You know what’s a great album? Radiohead, In Rainbows, that’s what. I was just relistening, and then relistening again, and then again. What a great rhythm section, perfectly setting off the ethereal-cerebral Yorke vocals!
Take just the first track. The 5/4 “15 step”. Such a funky, danceable track. It’s like, I dunno, the Purdie tsakonikos shuffle or something. Played by a robot. It would be fun to make a music video for it using a loop of the 5/4 Fred Astaire dance from this video. Just speed up the video a little bit to match the beat.
So that’s someone’s homework assignment. Kindly upload the results to Youtube when you’ve got it properly synched. And give us the link.
Update: Thanks!
{ 57 comments }
Cleisthenes 12.06.13 at 9:04 am
You’ll be after the 15 step/7even mash up then:
Release 12.06.13 at 9:32 am
You’ll want to see this 15 Step / Take Five mashup as well:
Metatone 12.06.13 at 10:34 am
I sometimes appear to be the only one, but I find Radiohead’s aural aesthetic just not very appealing. They write some great songs, but most of them sound better performed by others…
Ray 12.06.13 at 11:53 am
You have In Rainbows disc 2 as well, I hope?
Philip 12.06.13 at 3:56 pm
I think they get better and better. Their last couple of albums have a hypnotic quality that makes the vast majority of contemporary music pale by comparison. The rhythm is key, I agree.
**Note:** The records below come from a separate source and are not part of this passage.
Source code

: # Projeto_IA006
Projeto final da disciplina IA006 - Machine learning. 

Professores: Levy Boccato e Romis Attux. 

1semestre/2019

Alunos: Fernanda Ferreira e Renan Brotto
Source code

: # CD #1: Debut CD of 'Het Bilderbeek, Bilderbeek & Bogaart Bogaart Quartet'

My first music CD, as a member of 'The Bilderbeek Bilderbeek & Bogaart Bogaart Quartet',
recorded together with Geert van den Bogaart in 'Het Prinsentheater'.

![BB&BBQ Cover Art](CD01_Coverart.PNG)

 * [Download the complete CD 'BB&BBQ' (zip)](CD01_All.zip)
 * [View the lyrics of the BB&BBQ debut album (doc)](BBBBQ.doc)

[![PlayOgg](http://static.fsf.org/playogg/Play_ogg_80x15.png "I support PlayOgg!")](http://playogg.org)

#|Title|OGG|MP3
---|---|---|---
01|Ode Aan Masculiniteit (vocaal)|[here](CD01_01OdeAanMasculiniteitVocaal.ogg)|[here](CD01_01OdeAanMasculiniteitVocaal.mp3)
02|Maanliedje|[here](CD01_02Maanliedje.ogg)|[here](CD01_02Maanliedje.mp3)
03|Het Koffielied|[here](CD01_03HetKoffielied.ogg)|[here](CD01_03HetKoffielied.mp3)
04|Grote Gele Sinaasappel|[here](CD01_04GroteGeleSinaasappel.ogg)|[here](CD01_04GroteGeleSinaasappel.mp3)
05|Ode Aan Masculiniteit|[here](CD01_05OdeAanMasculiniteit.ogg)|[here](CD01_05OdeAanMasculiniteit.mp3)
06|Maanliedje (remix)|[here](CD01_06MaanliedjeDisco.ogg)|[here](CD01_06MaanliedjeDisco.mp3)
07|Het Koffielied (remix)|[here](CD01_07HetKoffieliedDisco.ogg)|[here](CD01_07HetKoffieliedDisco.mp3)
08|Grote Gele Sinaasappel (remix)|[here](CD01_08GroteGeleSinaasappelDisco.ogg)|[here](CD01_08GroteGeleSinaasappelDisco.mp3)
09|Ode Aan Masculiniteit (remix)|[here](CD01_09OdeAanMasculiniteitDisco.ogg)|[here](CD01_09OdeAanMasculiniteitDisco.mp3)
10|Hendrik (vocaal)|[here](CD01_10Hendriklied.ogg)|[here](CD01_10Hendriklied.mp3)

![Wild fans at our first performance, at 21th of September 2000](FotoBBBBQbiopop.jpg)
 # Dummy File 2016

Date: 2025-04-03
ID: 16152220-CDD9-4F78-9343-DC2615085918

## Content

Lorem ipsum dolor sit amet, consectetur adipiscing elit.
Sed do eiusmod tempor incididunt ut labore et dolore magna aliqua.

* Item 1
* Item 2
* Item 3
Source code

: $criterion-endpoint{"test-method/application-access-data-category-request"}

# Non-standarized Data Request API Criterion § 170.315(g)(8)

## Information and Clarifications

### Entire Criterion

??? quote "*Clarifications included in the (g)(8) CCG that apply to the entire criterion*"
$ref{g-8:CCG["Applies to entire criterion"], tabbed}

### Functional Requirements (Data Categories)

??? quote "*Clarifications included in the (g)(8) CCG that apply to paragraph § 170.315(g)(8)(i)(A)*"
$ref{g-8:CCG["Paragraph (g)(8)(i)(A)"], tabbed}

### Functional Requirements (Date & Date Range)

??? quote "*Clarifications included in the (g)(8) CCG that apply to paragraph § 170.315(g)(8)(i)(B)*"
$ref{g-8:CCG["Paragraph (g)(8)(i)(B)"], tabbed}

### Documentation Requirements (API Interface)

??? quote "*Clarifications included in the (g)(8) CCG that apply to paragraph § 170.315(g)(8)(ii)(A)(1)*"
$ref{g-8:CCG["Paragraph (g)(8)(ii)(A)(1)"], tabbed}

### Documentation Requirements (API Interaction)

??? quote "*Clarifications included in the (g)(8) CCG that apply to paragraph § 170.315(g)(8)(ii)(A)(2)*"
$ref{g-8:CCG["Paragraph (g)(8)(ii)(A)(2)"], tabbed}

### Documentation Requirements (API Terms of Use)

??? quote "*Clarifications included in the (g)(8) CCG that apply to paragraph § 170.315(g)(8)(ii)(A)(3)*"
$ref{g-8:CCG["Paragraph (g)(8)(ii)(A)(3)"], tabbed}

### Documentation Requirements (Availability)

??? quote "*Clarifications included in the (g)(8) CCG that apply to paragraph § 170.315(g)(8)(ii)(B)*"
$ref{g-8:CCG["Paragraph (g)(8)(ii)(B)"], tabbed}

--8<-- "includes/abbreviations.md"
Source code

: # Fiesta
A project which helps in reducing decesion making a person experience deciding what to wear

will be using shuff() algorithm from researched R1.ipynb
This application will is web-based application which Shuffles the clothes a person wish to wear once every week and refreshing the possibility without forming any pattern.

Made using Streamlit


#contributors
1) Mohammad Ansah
The Afrobeat influences are more obvious in Thom Yorke’s solo work (and with Atoms For Peace) but there’s something of that genre in Radiohead’s rhythm too.
Trader Joe 12.06.13 at 4:32 pm
Most of what they’ve done since about 2000 I’ve thought was pretty creative and I think is a better reflection of the band being what the band wants to be.
Their mid-90s stuff, apart from being massively overplayed (at least in the UK), always felt overmanaged to me like someone was shooting for some sound that was a mangled mashup of Pearl Jam, REM and Nirvana with maybe a dash of the Beatles or something. You could see talent, but it didn’t make me warm to it. Seems like now they’re saying here’s what we want to make and if you like it, buy it, if not, so what.
It just feels more pure. Like sitting in on sessions.
bill benzon 12.06.13 at 6:55 pm
I’m not hearing the 5/4 in the Astaire piece. I’ve not got the clapping sussed out, but the music sounds like 4/4 to me. Here’s what the Wikipedia says:
“Coffee Time”: A jazzy, innovative and exuberant dance routine for Astaire, Bremer and chorus, blending complex repeated syncopated rhythms (inspired by Loring’s idea of setting a five-count dance phrase against a four-count musical phrase) in a visually stunning setting incorporating a wavy black and white dance floor (designed by Irene Scharaff) and chorus dancers dressed in brightly colored costumes.
Makes sense to me.
speranza 12.06.13 at 10:25 pm
The clapping section is definitely in 5/4. What’s more, the Radiohead song’s tempo happens to be almost exactly five-fourths that of the Astaire bit. And thanks to a happy coincidence involving common video frame rates, it’s not all that difficult to speed something up by a fourth.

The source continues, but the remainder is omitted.